We see an increase in the risk of retirement of 10.6% per year of age at appointment, and essentially no trend over time, so the risk of retirement depends only on starting age and not on calendar year of appointment.

The next step will be to calculate cumulative incidence functions based on the Cox models for cause-specific hazards. In the next section we will use the Fine and Gray model.

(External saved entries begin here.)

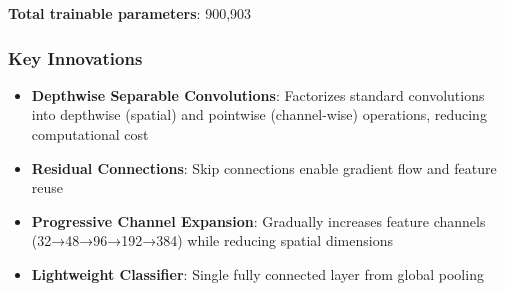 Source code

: \documentclass[12pt,a4paper]{article}
\begin{document}
\textbf{Total trainable parameters}: 900,903

\subsubsection{Key Innovations}
\begin{itemize}[leftmargin=*]
    \item \textbf{Depthwise Separable Convolutions}: Factorizes standard convolutions into depthwise (spatial) and pointwise (channel-wise) operations, reducing computational cost
    \item \textbf{Residual Connections}: Skip connections enable gradient flow and feature reuse
    \item \textbf{Progressive Channel Expansion}: Gradually increases feature channels (32→48→96→192→384) while reducing spatial dimensions
    \item \textbf{Lightweight Classifier}: Single fully connected layer from global pooling
\end{itemize}
\end{document}
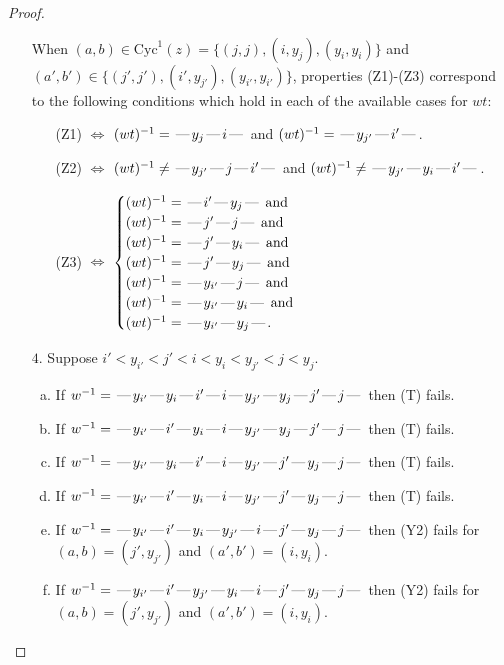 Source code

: \documentclass[10pt]{article}
\theoremstyle{definition}
\theoremstyle{definition}
\def\dash{\text{\hspace{0.5mm}---\hspace{0.5mm}}}
\def\Cyc{\mathrm{Cyc}}
\begin{document}
\begin{proof}
\begin{enumerate}
When $(a,b)\in\Cyc^1(z)=\{(j,j),(i,y_j),(y_i,y_i)\}$ and $(a',b')\in\{(j',j'),(i',y_{j'}),(y_{i'},y_{i'})\}$,
properties (Z1)-(Z3) correspond to the following conditions which
hold in each of the available cases for $wt$:
\begin{enumerate}
\item[](Z1) $\Leftrightarrow$ $(wt)^{-1} = \dash y_j \dash i \dash$  and $(wt)^{-1} = \dash y_{j'} \dash i' \dash$.
\item[](Z2) $\Leftrightarrow$ $(wt)^{-1} \neq \dash y_{j'} \dash j \dash i' \dash$  and $(wt)^{-1} \neq \dash y_{j'} \dash y_i \dash i' \dash$.
\item[](Z3) $\Leftrightarrow$ $\begin{cases}\text{$(wt)^{-1} = \dash i' \dash y_j \dash$}\text{ and }\\
\text{$(wt)^{-1} = \dash j' \dash j \dash$}\text{ and }\\
\text{$(wt)^{-1} = \dash j' \dash y_i \dash$}\text{ and }\\
\text{$(wt)^{-1} = \dash j' \dash y_j \dash$}\text{ and }\\
\text{$(wt)^{-1} = \dash y_{i'} \dash j \dash$}\text{ and }\\
\text{$(wt)^{-1} = \dash y_{i'} \dash y_i \dash$}\text{ and }\\
\text{$(wt)^{-1} = \dash y_{i'} \dash y_j \dash$}.\end{cases}$
\end{enumerate}
\item[$4$.] Suppose $i' < y_{i'} < j' < i < y_i < y_{j'} < j < y_j$.
\begin{enumerate}[(a)]
\item If $w^{-1} = \dash y_{i'}\dash y_i\dash i'\dash i\dash y_{j'}\dash y_j\dash j'\dash j\dash $ then (T) fails.
\item If $w^{-1} = \dash y_{i'}\dash i'\dash y_i\dash i\dash y_{j'}\dash y_j\dash j'\dash j\dash $ then (T) fails.
\item If $w^{-1} = \dash y_{i'}\dash y_i\dash i'\dash i\dash y_{j'}\dash j'\dash y_j\dash j\dash $ then (T) fails.
\item If $w^{-1} = \dash y_{i'}\dash i'\dash y_i\dash i\dash y_{j'}\dash j'\dash y_j\dash j\dash $ then (T) fails.
\item If $w^{-1} = \dash y_{i'}\dash i'\dash y_i\dash y_{j'}\dash i\dash j'\dash y_j\dash j\dash $ then (Y2) fails for $(a,b)=(j',y_{j'})$ and $(a',b')=(i,y_i)$.
\item If $w^{-1} = \dash y_{i'}\dash i'\dash y_{j'}\dash y_i\dash i\dash j'\dash y_j\dash j\dash $ then (Y2) fails for $(a,b)=(j',y_{j'})$ and $(a',b')=(i,y_i)$.

\end{enumerate}
\end{enumerate}
\end{proof}
\end{document}
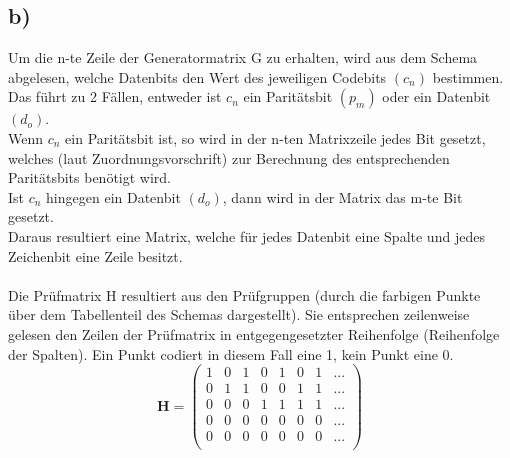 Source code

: \documentclass[a4paper]{scrartcl}
\begin{document}
	\subsection{b)}
		Um die n-te Zeile der Generatormatrix G zu erhalten, wird aus dem Schema abgelesen, welche 	
		Datenbits den Wert des jeweiligen Codebits \((c_n)\) bestimmen. Das führt zu 2 Fällen, 
		entweder ist \(c_n\) ein Paritätsbit \((p_m)\) oder ein Datenbit \((d_o)\). \\
		Wenn \(c_n\) ein Paritätsbit ist, so wird in der n-ten Matrixzeile jedes Bit gesetzt, welches 
		(laut Zuordnungsvorschrift) zur Berechnung des entsprechenden Paritätsbits benötigt wird. \\
		Ist \(c_n\) hingegen ein Datenbit \((d_o)\), dann wird in der Matrix das m-te Bit gesetzt. \\
		Daraus resultiert eine Matrix, welche für jedes Datenbit eine Spalte und jedes Zeichenbit 
		eine Zeile besitzt. \\ 
		\\	
		Die Prüfmatrix H resultiert aus den Prüfgruppen (durch die farbigen Punkte über dem 
		Tabellenteil des Schemas dargestellt). Sie entsprechen zeilenweise gelesen den Zeilen der 
		Prüfmatrix in entgegengesetzter Reihenfolge (Reihenfolge der Spalten). Ein Punkt codiert in 
		diesem Fall eine 1, kein Punkt eine 0. \\
		\[\textbf{H}=\begin{pmatrix}
			1&0&1&0&1&0&1&... \\
			0&1&1&0&0&1&1&... \\
			0&0&0&1&1&1&1&... \\
			0&0&0&0&0&0&0&... \\
			0&0&0&0&0&0&0&... \\
		\end{pmatrix}\]
\end{document}
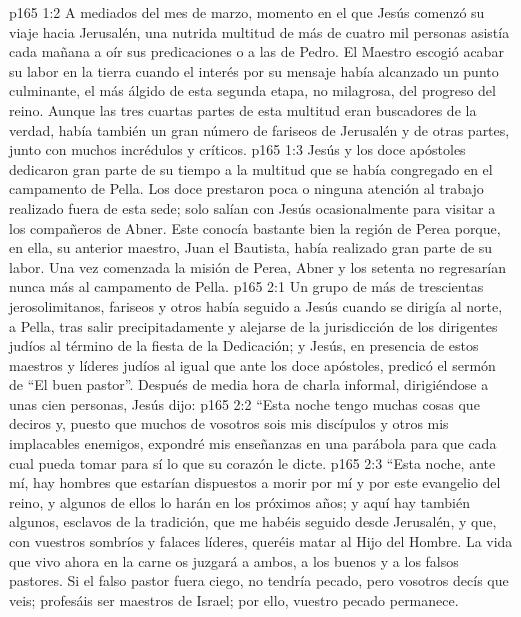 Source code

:\vs p165 1:2 A mediados del mes de marzo, momento en el que Jesús comenzó su viaje hacia Jerusalén, una nutrida multitud de más de cuatro mil personas asistía cada mañana a oír sus predicaciones o a las de Pedro. El Maestro escogió acabar su labor en la tierra cuando el interés por su mensaje había alcanzado un punto culminante, el más álgido de esta segunda etapa, no milagrosa, del progreso del reino. Aunque las tres cuartas partes de esta multitud eran buscadores de la verdad, había también un gran número de fariseos de Jerusalén y de otras partes, junto con muchos incrédulos y críticos.
\vs p165 1:3 Jesús y los doce apóstoles dedicaron gran parte de su tiempo a la multitud que se había congregado en el campamento de Pella. Los doce prestaron poca o ninguna atención al trabajo realizado fuera de esta sede; solo salían con Jesús ocasionalmente para visitar a los compañeros de Abner. Este conocía bastante bien la región de Perea porque, en ella, su anterior maestro, Juan el Bautista, había realizado gran parte de su labor. Una vez comenzada la misión de Perea, Abner y los setenta no regresarían nunca más al campamento de Pella.
\vs p165 2:1 Un grupo de más de trescientas jerosolimitanos, fariseos y otros había seguido a Jesús cuando se dirigía al norte, a Pella, tras salir precipitadamente y alejarse de la jurisdicción de los dirigentes judíos al término de la fiesta de la Dedicación; y Jesús, en presencia de estos maestros y líderes judíos al igual que ante los doce apóstoles, predicó el sermón de “El buen pastor”. Después de media hora de charla informal, dirigiéndose a unas cien personas, Jesús dijo:
\vs p165 2:2 \pc “Esta noche tengo muchas cosas que deciros y, puesto que muchos de vosotros sois mis discípulos y otros mis implacables enemigos, expondré mis enseñanzas en una parábola para que cada cual pueda tomar para sí lo que su corazón le dicte.
\vs p165 2:3 “Esta noche, ante mí, hay hombres que estarían dispuestos a morir por mí y por este evangelio del reino, y algunos de ellos lo harán en los próximos años; y aquí hay también algunos, esclavos de la tradición, que me habéis seguido desde Jerusalén, y que, con vuestros sombríos y falaces líderes, queréis matar al Hijo del Hombre. La vida que vivo ahora en la carne os juzgará a ambos, a los buenos y a los falsos pastores. Si el falso pastor fuera ciego, no tendría pecado, pero vosotros decís que veis; profesáis ser maestros de Israel; por ello, vuestro pecado permanece.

The aim is to compare the cumulative incidence of death for justices appointed at age 55 in 1950 and 2000. For convenience I will center age on 55 and calendar year on 1950. In both cases I add 0.5 to convert to exact age and the middle of the year. We start by fitting a Cox model to the risk of death

. gen agec = age - 55.5 . gen yearc = year - 1950.5 . streset, fail(event == 1) -> stset tenure, failure(event==1) failure event: event == 1 obs. time interval: (0, tenure] exit on or before: failure ────────────────────────────────────────────────────────────────────────────── 113 total observations 0 exclusions ────────────────────────────────────────────────────────────────────────────── 113 observations remaining, representing 50 failures in single-record/single-failure data 1,887.365 total analysis time at risk and under observation at risk from t = 0 earliest observed entry t = 0 last observed exit t = 36.57221 . quietly stcox agec yearc

> library(dplyr) > justices <- mutate(justices, + agec = age - 55.5, + yearc = year - 1950.5 + ) > coxd <- coxph(Surv(tenure, event == 1) ~ agec + yearc, data=justices)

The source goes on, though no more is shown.